Es war der überragende Schwarzwert und die ausgezeichnete Detailzeichnung nahe schwarz.
Beides immens wichtig für Bildqualität und plastische Darstellung, und bis heute auch unerreicht.


----------



## ThomasHAFX (22. Juli 2013)

Das ist dann aber komisch wenn sich die Technik zurück entwickelt 

Gibts davon deutsche Reviews davon  ?


----------



## cap82 (23. Juli 2013)

Jo hier wurden 2 Pioneer Modelle mit den damaligen Konkurrenten verglichen: Man sieht schön den Unterschied, wobei das damalige Topmodell, der KRP 500a, einen abgrundtiefen Schwarzwert hatte...
http://www.grossbildspezialisten.de/seiten/neuigkeiten/news-aktuell/pioneer09.html

Man sieht auch sehr schön auf dem Blumenbild, wie wichtig dieser für eine perfekte Farbdarstellung und ein plastisches Bild ist.


----------



## Gast12308 (23. Juli 2013)

Naja, Unerreicht ist der Schwarzwert heutzutage nicht. 
Jeder Hersteller hat seine kleinen Tricks einen tiefen Schwarzwert zu erreichen aber das Problem dabei ist das oftmals die Details verschluckt werden. Sony ist da im LCD LED Bereich ganz gut (siehe Anhang) aber ein Plasma aus dem hause Panasonic ist da noch um einiges besser. Das sind halt die Vorteile dieser Technik aber es gibt halt auch Nachteile und die Pioneer Geräte waren echt schon top aber kaufen würde ich sie mir heute auch nicht mehr weil das P/L nicht mehr stimmt.


----------



## cap82 (23. Juli 2013)

Einen einzelnen TV abzulichten ist eher nicht so optimal, Stichwort ISO-Belichtung..
Es sei denn man hat Messwerte zum vergleichen.
Diese Schwarzwerte erreichen heute allenfalls Full-LED TV's mit Local Dimming, aber selbst da isses noch nicht so gleichmäßig, da ja die LED's grüßer als die Pixel sind.

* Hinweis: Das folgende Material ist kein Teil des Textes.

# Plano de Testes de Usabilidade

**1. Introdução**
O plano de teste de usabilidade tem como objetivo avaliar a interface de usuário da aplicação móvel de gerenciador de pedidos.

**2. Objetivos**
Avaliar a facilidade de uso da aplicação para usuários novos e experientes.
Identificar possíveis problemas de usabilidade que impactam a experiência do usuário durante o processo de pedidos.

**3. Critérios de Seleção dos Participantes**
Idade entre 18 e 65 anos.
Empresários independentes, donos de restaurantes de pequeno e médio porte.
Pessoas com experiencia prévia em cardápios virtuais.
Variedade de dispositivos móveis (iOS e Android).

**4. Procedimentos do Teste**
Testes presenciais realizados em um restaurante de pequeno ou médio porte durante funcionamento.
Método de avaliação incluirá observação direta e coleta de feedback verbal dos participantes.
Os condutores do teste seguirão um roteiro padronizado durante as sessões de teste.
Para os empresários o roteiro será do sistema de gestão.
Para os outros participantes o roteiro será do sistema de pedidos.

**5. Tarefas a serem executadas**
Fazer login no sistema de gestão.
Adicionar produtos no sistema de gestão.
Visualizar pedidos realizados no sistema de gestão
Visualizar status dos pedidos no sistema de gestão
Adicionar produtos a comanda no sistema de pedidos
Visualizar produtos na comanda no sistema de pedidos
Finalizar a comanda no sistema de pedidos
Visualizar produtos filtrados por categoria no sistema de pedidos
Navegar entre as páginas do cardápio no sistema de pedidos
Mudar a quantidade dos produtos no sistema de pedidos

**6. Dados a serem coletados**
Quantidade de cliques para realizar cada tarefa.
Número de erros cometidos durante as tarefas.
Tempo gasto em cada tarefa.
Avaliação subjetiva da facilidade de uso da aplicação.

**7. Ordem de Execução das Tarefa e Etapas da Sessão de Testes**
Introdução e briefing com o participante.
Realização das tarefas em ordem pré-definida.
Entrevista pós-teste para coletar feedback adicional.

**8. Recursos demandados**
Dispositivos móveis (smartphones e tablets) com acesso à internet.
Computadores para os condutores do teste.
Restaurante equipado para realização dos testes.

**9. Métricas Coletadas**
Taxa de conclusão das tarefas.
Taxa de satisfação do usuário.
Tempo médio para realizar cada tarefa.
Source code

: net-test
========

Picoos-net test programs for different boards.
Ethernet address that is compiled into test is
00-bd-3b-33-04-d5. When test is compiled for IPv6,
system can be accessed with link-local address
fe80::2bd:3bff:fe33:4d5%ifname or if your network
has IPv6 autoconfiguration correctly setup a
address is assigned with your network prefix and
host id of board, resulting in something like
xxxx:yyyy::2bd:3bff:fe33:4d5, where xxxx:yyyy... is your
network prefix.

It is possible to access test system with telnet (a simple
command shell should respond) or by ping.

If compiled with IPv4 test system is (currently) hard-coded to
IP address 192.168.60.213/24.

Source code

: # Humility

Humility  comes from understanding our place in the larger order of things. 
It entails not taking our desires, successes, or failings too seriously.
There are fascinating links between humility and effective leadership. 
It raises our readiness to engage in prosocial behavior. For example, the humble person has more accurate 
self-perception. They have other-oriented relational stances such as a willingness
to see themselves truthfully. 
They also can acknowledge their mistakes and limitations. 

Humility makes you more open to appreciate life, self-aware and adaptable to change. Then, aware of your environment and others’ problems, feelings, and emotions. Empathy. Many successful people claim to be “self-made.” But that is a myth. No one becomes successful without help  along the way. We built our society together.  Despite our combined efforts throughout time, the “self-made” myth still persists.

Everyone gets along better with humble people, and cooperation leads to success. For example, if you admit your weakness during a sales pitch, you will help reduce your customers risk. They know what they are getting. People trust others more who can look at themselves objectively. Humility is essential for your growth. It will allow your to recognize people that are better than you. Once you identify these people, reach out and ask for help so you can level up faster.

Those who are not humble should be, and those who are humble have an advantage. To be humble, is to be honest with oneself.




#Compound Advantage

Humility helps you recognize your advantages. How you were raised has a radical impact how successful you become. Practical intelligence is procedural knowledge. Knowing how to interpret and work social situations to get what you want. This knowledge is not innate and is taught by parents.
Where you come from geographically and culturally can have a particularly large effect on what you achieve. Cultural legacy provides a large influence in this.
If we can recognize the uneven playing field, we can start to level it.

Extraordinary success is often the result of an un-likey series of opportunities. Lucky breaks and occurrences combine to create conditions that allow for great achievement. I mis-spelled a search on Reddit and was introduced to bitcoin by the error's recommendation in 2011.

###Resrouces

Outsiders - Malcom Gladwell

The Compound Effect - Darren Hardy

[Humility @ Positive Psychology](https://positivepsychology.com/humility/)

Beim P/L-Verhältnis stimme ich dir bedingt zu, ich glaube jedoch nicht, dass ein 50 oder 60 Zöller von Pioneer heute noch soviel kosten würde wie damals, wenn man sich mal die Preisentwicklung dieser Zollgrößen anderer Hersteller seit Pioneers Ausstieg ansieht. 
Beweisen lässt sich das aber leider nicht.


----------



## Gast12308 (23. Juli 2013)

Ich hatte einige TVs hier (Philips,  Samsung, lg, Sharp) und der Sony lieferte den besten Schwarzwert ohne Details zu verschlucken (lcd led mit backlight) und sollte nur als ein Beispiel dienen. Alle tvs die ich hier hatte wurden mit Burosch Testbilder eingestellt und verglichen. 

Nun wurde der Sony fachgerecht mit Messgerät daheim gemessen und entsprechend eingestellt und der Unterschied ist enorm, nur leider kein günstiges Vergnügen. 
Ps: p/l bezog sich eher auf auf ein gebrauchtes (darum ging es doch die ganze zeit). Und der beste plasma tv nützt nichts wenn man diesen falsch einstellt

Nachtrag: Belichtungsprobleme wirst du immer haben, auch deine verlinkte Seite und dessen vergleichbilder auf die du dich berufst, wurde abgelichtet (mal davon ab das ich von grobi eh nichts halte)
----------------------------------------------------------------------------------------------------------------------------------------------------------------------------------------------------------------
Nachtrag die zweite: ich glaube du hast mich missverstanden worauf ich eigentlich hinaus wollte, daher füge ich diesen Nachtrag noch einmal hinzu:

Plasma hat Technik bedingt den besten Schwarzwert ABER diesen erreichst du nicht wenn du das gerät Falsch einstellst. Ich behaupte einfach mal das kaum einer sich einen Profi in die eigenen Vier Wände holt und alles Fachgerecht einstellen lässt?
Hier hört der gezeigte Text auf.